**Task goal**
Locate the word "cores" in the data below, then copy every line that holds it.

Recorded data:
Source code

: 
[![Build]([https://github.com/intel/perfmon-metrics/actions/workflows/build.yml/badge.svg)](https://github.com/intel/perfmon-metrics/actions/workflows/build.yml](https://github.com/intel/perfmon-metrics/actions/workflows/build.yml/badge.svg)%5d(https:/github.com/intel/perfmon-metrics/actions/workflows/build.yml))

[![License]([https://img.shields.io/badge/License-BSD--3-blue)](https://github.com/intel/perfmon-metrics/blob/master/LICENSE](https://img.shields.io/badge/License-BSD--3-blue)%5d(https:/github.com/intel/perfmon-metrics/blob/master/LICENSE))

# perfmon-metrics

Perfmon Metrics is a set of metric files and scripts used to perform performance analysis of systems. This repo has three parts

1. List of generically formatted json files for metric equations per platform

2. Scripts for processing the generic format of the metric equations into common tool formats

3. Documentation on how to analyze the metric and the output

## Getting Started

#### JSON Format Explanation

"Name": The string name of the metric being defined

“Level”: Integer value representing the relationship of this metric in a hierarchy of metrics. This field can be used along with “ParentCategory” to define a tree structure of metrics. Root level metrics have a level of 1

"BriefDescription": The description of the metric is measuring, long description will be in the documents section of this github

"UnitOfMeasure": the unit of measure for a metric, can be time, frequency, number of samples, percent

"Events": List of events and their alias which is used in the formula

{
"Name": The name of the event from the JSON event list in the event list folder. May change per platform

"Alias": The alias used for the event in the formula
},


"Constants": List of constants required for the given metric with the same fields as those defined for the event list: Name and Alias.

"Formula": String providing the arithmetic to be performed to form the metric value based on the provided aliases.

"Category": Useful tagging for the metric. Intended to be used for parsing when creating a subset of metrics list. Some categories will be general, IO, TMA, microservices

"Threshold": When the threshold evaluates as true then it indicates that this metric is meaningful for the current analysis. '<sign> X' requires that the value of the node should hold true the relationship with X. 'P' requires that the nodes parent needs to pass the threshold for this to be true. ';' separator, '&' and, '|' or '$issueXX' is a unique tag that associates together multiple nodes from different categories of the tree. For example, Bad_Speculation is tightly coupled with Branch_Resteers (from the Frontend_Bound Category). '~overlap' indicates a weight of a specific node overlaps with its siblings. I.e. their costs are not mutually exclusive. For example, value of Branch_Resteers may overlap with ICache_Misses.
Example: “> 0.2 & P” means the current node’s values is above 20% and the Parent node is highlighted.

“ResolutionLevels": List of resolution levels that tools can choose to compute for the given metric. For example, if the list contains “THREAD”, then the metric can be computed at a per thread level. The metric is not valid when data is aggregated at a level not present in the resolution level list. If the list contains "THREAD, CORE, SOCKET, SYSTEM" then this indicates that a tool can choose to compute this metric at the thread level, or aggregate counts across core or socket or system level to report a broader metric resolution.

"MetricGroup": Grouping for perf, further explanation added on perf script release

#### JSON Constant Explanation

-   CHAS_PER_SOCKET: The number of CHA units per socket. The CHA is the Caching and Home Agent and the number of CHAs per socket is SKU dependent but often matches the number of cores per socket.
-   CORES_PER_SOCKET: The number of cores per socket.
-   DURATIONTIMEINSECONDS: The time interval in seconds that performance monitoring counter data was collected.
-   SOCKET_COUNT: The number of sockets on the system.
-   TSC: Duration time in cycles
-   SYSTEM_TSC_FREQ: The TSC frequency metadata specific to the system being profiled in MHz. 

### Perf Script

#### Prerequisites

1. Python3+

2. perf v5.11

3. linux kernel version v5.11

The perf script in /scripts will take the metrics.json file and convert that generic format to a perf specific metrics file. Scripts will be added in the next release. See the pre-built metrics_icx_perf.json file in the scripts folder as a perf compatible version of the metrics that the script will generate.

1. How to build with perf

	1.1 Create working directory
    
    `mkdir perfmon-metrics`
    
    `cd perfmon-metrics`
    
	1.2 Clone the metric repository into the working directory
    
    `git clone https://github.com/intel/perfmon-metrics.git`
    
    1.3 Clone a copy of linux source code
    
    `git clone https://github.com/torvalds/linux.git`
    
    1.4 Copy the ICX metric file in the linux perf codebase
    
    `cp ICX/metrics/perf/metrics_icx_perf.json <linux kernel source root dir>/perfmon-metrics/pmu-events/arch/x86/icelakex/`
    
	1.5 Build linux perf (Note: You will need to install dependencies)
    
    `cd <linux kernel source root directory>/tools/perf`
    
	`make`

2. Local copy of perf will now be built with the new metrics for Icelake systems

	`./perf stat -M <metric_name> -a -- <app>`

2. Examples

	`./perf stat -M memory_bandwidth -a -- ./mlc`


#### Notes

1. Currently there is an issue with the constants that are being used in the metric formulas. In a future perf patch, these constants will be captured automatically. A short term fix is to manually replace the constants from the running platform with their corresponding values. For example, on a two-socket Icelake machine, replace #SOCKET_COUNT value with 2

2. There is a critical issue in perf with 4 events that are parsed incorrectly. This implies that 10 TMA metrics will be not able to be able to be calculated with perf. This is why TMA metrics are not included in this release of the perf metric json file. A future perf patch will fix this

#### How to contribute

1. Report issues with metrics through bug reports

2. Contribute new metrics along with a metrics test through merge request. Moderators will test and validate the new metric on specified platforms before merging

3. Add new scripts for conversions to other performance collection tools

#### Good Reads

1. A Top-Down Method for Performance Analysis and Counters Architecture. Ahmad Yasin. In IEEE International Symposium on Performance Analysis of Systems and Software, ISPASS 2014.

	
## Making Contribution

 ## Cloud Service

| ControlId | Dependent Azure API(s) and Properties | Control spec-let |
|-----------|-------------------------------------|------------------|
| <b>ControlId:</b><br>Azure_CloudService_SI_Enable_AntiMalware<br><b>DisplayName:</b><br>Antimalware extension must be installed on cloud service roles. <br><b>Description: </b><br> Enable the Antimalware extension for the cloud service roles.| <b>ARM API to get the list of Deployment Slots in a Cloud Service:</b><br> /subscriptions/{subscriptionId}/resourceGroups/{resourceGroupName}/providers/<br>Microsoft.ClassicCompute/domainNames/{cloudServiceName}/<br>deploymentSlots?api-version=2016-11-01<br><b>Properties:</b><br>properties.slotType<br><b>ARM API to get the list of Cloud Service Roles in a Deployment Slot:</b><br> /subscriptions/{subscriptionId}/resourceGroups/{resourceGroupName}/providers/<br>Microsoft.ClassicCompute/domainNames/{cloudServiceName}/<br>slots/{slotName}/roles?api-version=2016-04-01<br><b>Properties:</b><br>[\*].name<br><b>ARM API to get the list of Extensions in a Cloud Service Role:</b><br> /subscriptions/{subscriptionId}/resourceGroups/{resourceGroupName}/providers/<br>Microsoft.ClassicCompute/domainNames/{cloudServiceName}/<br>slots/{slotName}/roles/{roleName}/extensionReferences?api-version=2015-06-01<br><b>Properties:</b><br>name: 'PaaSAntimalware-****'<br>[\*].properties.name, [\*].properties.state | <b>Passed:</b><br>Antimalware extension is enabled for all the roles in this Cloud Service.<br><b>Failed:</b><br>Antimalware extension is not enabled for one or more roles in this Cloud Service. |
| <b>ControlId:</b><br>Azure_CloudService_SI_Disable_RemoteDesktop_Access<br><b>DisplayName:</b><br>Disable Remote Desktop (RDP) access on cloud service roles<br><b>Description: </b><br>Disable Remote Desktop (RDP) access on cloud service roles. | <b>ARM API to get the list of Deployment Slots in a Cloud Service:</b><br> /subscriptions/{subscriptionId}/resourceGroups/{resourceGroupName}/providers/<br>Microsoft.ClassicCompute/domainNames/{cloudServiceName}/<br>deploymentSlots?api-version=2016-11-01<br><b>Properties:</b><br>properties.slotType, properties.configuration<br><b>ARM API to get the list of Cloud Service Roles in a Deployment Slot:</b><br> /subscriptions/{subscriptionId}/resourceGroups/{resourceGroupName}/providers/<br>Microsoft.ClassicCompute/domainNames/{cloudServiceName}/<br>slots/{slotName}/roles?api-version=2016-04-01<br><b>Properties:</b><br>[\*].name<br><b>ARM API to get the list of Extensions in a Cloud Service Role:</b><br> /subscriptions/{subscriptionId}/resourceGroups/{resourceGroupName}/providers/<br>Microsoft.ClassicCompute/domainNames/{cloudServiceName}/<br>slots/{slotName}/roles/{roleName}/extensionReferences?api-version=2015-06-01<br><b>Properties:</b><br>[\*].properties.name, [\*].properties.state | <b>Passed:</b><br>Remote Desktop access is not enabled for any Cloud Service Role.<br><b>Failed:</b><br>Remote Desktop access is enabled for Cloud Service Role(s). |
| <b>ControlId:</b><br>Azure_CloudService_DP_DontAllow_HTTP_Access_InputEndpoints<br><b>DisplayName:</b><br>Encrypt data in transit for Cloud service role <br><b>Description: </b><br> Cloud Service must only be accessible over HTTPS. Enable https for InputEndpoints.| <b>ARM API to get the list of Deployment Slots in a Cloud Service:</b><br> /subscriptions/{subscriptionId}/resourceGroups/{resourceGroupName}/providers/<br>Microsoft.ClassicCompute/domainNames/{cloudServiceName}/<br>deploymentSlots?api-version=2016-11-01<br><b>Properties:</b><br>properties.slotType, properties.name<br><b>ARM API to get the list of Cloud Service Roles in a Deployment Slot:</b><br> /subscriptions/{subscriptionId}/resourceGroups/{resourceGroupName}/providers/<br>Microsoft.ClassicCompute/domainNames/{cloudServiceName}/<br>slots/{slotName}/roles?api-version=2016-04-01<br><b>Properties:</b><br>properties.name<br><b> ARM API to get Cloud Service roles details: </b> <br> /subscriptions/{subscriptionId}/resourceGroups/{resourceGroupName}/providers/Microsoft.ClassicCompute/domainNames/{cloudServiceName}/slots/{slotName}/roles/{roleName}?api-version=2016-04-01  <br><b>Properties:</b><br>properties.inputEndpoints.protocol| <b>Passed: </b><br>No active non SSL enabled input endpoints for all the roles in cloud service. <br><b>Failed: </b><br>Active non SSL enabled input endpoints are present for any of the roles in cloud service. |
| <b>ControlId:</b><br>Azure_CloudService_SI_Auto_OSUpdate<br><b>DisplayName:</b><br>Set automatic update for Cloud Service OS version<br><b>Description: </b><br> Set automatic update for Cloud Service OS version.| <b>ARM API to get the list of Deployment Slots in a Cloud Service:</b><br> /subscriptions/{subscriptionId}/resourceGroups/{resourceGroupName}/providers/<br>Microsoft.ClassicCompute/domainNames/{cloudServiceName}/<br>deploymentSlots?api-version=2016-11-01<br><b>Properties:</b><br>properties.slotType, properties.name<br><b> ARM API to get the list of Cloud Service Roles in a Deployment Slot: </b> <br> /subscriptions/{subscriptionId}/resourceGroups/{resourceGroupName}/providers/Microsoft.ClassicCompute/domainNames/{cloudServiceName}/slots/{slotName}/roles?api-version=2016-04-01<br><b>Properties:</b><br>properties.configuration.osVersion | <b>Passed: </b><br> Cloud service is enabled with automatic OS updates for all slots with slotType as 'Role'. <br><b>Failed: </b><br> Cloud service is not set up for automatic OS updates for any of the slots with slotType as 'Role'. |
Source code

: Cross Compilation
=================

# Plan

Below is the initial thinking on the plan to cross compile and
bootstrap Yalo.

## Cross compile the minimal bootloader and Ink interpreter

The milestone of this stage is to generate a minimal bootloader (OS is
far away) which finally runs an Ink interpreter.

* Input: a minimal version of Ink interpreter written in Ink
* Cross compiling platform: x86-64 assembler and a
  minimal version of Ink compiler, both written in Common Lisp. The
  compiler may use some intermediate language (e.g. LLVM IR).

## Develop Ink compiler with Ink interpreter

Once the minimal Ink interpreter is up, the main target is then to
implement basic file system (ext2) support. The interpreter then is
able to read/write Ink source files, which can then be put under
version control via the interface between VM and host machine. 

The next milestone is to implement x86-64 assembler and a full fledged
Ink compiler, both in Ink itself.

**Task answer**
-   CHAS_PER_SOCKET: The number of CHA units per socket. The CHA is the Caching and Home Agent and the number of CHAs per socket is SKU dependent but often matches the number of cores per socket.
-   CORES_PER_SOCKET: The number of cores per socket.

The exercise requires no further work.